Sunday, May 29, 2011

NEA Chairman Rocco Landesman on Art: Necessary Because It's Unnecessary


NEA Chairman Rocco Landesman "I would argue that counter-intuitively, and even counter-logically, the value of art turns not on the notion that it is necessary but rather the opposite: we can live without it, but we don’t want to."

-- Rocco Landesman


From the NEA's blog Art Works:

NEA logo Art Works

Rocco Delivers the Blashfield Address

May 20, 2011
Washington, DC

On Wednesday, Rocco Landesman delivered the prestigious Blashfield Address at the American Academy of Arts and Letters in New York. The speech, which has been given in the past by luminaries such as John Updike, Robert Frost, Helen Keller, and Louise Glück, commemorated the induction of ten individuals into the academy’s ranks. The NEA sends its congratulations to artists Sylvia Plimack Mangold, Malcolm Morley, and James Turrell; authors Louis Begley and Michael Cunningham; U.S. Poet Laureate Rita Dove; composers Martin Boykan and Aaron Jay Kernis; architect Robert A.M. Stern; and sculptor-composer Walter De Maria.

Below is the full text of Rocco’s remarks.



“The Play’s the Thing”


2011 Blashfield Foundation Address
Delivered by NEA Chairman Rocco Landesman


Art is necessary because it is unnecessary. I will elaborate in a minute.

I have not been invited to give the Blashfield Address because I have made significant contributions to scholarship or have created remarkable works of art. To paraphrase Max Bialystock: I couldn’t—I was a Broadway producer.

Instead, I am here today because of my current position as chairman of the National Endowment for the Arts. So I will begin by stepping happily into my assigned role, which is to make the case that the arts—most especially the theatrical arts, of course—are vital, important, and in a word, necessary. On the trading floor, this is called “talking your book,” and it’s what I do almost every day. We have a motto at the NEA, which is a two-word sentence with three meanings (and I think this audience might appreciate a triple entendre): “Art Works.”

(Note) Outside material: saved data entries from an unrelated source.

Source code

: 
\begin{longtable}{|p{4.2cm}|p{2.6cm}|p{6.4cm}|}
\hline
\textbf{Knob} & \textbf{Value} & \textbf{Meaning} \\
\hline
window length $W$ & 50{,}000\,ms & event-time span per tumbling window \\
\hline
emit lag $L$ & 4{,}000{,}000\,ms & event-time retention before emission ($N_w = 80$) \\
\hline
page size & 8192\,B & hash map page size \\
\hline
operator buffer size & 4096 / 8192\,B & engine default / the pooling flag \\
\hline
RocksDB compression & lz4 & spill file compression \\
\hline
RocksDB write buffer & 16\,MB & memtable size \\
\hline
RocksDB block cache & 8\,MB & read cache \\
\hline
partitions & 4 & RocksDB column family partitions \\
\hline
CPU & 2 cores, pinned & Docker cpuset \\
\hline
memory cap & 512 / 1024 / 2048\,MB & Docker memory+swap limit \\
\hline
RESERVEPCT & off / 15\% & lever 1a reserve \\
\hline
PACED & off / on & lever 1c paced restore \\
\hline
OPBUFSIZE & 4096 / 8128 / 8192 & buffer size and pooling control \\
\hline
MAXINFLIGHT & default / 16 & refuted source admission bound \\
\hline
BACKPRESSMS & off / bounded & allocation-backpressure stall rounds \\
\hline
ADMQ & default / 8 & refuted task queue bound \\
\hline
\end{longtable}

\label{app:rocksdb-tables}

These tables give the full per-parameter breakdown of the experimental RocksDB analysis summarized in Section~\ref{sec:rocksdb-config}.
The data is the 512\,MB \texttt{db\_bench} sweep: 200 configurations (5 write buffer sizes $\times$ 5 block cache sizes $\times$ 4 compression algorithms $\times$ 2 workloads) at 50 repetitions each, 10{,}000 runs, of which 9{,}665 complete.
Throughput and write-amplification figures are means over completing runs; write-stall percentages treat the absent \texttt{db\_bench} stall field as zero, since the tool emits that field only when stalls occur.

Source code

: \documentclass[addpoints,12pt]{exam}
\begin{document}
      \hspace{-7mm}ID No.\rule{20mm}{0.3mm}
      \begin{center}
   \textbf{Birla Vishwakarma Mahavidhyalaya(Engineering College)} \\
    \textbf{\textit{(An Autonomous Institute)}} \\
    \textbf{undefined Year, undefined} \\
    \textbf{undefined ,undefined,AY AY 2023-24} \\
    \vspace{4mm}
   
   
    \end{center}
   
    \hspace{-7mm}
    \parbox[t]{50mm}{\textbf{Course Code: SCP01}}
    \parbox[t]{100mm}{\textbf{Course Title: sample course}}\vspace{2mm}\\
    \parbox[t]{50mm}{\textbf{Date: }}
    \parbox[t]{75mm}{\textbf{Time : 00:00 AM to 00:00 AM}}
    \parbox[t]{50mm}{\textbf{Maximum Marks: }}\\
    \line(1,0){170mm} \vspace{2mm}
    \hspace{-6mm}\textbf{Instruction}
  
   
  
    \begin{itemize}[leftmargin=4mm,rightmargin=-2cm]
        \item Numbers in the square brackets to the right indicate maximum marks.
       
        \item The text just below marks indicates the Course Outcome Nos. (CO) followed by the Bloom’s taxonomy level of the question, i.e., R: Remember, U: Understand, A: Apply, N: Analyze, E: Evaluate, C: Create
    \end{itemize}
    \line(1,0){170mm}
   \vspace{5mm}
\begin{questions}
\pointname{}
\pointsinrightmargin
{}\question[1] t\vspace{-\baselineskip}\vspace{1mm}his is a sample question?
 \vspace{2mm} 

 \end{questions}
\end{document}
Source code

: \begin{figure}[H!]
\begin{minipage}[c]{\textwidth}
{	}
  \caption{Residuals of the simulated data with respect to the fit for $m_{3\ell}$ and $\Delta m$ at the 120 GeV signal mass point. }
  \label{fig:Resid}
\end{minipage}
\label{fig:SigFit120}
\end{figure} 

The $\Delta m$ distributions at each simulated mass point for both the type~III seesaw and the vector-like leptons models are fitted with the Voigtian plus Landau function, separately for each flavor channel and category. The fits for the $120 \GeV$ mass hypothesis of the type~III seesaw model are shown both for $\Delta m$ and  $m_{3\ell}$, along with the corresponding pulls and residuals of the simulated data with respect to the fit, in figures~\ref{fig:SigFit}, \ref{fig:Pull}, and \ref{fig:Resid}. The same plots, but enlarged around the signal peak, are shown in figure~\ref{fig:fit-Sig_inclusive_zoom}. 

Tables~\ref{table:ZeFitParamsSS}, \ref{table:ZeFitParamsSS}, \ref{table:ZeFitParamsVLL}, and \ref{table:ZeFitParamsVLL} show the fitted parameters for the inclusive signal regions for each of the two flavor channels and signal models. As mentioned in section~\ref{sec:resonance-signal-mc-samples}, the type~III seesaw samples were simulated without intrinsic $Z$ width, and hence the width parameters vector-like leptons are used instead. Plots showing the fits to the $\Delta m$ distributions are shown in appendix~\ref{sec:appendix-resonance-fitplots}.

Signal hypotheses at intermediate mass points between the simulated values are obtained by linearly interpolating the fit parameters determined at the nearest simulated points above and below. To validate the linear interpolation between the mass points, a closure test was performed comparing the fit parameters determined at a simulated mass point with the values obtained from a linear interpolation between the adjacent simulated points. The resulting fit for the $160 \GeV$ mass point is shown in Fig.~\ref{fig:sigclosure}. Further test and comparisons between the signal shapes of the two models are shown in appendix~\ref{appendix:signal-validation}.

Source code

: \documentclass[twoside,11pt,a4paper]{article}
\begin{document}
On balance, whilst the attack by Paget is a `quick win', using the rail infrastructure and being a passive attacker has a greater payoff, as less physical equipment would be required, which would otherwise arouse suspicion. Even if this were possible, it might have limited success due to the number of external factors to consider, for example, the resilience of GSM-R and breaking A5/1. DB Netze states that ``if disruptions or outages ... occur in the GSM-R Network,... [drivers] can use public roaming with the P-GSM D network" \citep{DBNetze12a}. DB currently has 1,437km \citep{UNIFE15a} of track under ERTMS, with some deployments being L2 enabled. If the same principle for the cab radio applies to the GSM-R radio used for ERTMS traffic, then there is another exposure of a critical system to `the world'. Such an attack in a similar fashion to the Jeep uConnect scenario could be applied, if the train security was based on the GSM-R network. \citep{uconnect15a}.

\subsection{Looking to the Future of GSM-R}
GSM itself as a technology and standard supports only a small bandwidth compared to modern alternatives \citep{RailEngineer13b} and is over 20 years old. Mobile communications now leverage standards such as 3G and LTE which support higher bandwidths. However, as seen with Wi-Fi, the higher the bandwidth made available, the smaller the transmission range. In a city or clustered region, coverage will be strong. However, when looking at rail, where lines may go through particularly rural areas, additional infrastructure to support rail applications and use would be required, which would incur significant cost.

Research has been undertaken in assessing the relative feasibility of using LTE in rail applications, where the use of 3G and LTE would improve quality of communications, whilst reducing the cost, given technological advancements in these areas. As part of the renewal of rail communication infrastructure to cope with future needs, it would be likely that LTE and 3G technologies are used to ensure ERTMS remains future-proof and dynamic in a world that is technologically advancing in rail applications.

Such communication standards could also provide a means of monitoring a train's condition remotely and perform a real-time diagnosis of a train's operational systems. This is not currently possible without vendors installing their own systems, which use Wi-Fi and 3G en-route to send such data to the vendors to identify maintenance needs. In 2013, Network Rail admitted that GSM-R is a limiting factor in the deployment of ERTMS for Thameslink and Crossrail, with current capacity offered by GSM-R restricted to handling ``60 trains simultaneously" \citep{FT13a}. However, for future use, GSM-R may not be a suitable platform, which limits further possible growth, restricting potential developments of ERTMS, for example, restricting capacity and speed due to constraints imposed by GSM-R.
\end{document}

The term refers first to the works of art themselves—what we fund at the NEA. Secondly, to the way in which art works on people. That is, the experience of art. And finally it refers to art as work, an important part of our economy and communities.

I have especially emphasized this last part, and have been traveling the country to show how a cultural presence in a neighborhood impacts civic engagement, child welfare, and economic growth. Those are especially useful talking points with Congress during the budget process.

But I would conjecture that not one of us in this room has embarked on a career in the arts (or letters) because of data that shows that art in schools reduces truancy by 35 percent, or that art in a city jumpstarts economic development. Most of us who have made a career in the arts did so because at one point in our lives we had an experience with a work of art that was indelible. The career chose us. This was something we had to do.

But why? What is it about this activity that is so compelling? What makes it so irresistible? This is a question for anthropologists, and they’re not exactly sure.